Suddenly Carlito Antonio, . . . appeared from behind of the latter, and at close range fired at him in the back.
 Severino Antonio, brother of Carlito Antonio, and one Oryo, held him by the two arms and dragged him
across the street near the gate of the Abalos compound. Oryo held a knife. Both Severino Antonio and Oryo
forced Gonzalo to kneel down, and while the latter was in that position, Carlito Antonio, grabbing Gonzalo's
head by the hair, poked a pistol on his left temple, Gonzalo pleaded for forgiveness and that he be brought
to the hospital. To the plea of Gonzalo, Carlito replied that he must die now, and fired his gun at the head of
Gonzalo.
 Not knowing how to file the case, Reynaldo did not go to the police headquarters not until April 22, 1988,
when he gave his written statement to PFC. Manolo Rodriguez narrating how his father, Gonzalo, was shot
and killed by Carlito Antonio, appellant Severino Antonio, one Oryo and still another person, and how the
four hatched the plan at about noontime at the seashore which he (Reynaldo) overheard when he passed
by.
 For the defense, Carlito Antonio averred that on the day the incident happened, he left his house at around
10:00 a.m. to go to the Magsaysay Lines at T.M. Kalaw St., Manila, in connection with his job application as
a seaman.
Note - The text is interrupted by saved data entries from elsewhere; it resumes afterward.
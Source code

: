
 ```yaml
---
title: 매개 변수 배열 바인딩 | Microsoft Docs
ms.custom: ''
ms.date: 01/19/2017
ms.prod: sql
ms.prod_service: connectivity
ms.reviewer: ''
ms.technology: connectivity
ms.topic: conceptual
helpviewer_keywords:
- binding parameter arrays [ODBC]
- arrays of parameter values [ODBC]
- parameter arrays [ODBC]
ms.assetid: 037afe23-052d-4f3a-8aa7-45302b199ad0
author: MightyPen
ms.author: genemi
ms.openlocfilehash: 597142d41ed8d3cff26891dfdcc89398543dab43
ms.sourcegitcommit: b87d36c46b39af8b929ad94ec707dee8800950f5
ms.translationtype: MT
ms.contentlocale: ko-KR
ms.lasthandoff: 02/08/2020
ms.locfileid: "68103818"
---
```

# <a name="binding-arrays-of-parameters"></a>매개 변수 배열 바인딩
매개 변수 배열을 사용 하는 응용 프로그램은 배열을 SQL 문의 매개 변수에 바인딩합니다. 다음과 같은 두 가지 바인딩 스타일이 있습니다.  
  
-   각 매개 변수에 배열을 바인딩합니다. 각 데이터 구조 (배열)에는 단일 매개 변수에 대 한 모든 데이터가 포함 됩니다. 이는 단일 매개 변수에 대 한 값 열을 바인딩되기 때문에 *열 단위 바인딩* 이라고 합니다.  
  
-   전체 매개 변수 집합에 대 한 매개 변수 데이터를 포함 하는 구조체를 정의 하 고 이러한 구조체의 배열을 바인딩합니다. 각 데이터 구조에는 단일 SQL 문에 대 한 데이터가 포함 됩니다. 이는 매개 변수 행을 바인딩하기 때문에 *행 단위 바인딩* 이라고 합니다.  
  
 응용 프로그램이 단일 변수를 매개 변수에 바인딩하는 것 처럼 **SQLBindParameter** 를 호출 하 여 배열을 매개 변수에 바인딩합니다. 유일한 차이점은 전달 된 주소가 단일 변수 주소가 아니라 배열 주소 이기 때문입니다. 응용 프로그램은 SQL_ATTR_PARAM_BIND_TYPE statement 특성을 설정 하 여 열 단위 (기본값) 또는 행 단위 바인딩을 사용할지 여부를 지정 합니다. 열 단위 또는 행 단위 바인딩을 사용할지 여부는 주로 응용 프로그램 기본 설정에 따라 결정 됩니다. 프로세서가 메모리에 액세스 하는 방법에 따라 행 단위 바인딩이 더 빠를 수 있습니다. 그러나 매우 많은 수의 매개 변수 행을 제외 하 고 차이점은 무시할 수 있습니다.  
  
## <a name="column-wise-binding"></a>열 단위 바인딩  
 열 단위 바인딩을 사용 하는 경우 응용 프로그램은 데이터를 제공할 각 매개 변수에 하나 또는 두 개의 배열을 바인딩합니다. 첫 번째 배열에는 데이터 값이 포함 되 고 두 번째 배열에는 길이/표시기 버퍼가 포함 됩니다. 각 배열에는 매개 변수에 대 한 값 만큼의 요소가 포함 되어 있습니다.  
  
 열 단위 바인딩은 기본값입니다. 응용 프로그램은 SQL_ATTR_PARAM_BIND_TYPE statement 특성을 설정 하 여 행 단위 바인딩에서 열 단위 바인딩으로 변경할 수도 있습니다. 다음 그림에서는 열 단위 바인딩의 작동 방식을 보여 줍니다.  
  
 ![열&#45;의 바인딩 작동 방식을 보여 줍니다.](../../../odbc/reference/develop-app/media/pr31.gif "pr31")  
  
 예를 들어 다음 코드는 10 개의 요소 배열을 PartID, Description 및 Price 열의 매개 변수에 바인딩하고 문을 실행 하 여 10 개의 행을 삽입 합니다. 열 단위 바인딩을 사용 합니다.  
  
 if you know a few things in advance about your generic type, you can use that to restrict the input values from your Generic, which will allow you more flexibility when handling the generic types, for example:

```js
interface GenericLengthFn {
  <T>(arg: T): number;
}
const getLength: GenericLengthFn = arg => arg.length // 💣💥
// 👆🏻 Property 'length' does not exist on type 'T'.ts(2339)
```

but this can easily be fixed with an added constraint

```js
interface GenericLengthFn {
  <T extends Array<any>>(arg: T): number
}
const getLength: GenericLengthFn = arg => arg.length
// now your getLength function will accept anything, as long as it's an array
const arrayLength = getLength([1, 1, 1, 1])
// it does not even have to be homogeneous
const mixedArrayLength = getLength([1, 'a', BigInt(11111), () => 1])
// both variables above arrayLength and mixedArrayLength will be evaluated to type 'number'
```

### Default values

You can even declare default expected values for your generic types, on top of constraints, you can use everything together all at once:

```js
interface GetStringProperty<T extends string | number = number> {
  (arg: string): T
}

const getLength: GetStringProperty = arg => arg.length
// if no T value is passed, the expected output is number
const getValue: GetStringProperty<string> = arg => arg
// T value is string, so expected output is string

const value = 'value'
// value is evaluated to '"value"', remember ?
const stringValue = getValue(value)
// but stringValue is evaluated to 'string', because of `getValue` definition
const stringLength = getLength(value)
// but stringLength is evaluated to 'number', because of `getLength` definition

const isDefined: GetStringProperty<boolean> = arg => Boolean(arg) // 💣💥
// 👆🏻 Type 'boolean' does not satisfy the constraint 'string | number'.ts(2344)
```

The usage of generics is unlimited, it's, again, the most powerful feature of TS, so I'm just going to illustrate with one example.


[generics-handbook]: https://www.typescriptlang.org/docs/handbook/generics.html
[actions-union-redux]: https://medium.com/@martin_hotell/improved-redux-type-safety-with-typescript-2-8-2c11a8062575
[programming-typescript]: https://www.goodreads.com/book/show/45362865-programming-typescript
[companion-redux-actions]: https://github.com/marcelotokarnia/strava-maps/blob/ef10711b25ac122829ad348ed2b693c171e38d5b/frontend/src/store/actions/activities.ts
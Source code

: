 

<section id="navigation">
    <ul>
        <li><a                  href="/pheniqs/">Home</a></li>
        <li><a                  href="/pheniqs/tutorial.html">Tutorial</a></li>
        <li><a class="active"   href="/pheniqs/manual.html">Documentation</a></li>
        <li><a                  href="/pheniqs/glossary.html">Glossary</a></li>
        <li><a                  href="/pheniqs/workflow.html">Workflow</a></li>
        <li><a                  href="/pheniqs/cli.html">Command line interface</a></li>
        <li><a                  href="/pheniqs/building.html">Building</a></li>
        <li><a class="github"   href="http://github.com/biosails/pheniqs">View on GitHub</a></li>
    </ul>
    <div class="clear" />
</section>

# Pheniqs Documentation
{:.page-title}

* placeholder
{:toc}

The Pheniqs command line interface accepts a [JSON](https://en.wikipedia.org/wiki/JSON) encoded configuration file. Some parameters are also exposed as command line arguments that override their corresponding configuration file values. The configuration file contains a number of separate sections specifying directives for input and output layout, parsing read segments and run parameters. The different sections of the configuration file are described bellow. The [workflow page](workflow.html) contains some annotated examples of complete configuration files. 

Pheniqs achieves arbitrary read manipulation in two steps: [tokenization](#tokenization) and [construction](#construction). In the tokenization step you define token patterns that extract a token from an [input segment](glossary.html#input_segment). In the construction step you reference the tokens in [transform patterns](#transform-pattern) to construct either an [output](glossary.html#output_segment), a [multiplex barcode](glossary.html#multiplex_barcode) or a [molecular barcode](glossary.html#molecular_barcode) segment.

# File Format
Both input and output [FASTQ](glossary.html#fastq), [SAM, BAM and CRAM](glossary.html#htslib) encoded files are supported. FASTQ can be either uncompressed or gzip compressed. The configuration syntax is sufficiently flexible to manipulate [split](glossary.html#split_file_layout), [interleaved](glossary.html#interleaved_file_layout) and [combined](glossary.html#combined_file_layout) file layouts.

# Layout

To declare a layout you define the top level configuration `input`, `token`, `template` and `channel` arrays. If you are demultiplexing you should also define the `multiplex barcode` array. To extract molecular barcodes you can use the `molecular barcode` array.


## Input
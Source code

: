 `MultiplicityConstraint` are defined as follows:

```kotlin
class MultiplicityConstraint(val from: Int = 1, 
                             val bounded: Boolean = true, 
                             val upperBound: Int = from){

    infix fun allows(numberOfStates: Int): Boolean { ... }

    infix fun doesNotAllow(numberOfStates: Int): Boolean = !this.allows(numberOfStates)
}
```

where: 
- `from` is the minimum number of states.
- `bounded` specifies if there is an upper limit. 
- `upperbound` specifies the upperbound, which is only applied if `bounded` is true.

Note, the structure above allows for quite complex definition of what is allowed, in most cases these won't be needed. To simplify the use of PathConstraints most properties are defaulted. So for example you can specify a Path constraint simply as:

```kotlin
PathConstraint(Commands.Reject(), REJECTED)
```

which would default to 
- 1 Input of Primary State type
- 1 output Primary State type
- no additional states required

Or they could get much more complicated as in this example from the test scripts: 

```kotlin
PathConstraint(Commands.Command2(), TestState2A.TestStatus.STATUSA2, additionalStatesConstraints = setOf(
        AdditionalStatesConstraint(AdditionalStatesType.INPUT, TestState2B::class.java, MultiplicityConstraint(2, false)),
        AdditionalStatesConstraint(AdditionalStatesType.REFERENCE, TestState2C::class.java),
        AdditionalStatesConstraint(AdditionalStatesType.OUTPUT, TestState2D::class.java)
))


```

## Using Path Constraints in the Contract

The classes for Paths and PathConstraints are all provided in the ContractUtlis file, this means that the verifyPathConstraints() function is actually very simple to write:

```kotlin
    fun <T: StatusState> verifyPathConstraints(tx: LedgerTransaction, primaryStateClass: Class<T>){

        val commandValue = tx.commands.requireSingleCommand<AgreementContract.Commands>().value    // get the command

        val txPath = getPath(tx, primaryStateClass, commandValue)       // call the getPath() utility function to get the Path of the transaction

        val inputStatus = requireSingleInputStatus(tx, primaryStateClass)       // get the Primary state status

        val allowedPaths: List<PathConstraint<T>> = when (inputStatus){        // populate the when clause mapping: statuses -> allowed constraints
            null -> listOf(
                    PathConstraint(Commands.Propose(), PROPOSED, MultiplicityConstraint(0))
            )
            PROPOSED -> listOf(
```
He stayed in that office until 4:00 p.m. of that day. After that, he proceeded to his aunt Clarita
Guevarra and arrived there at 5:30 p.m. There he saw a child of her cousin named Vener. He stayed there
up to 10:00 p.m. as he was exchanging stories with her aunt. The accused-appellant
also presented two (2) witnesses in the person of Mrs. Filomena Antonio Besido and Mrs. Clarita Guevarra
which substantially corroborated his testimony.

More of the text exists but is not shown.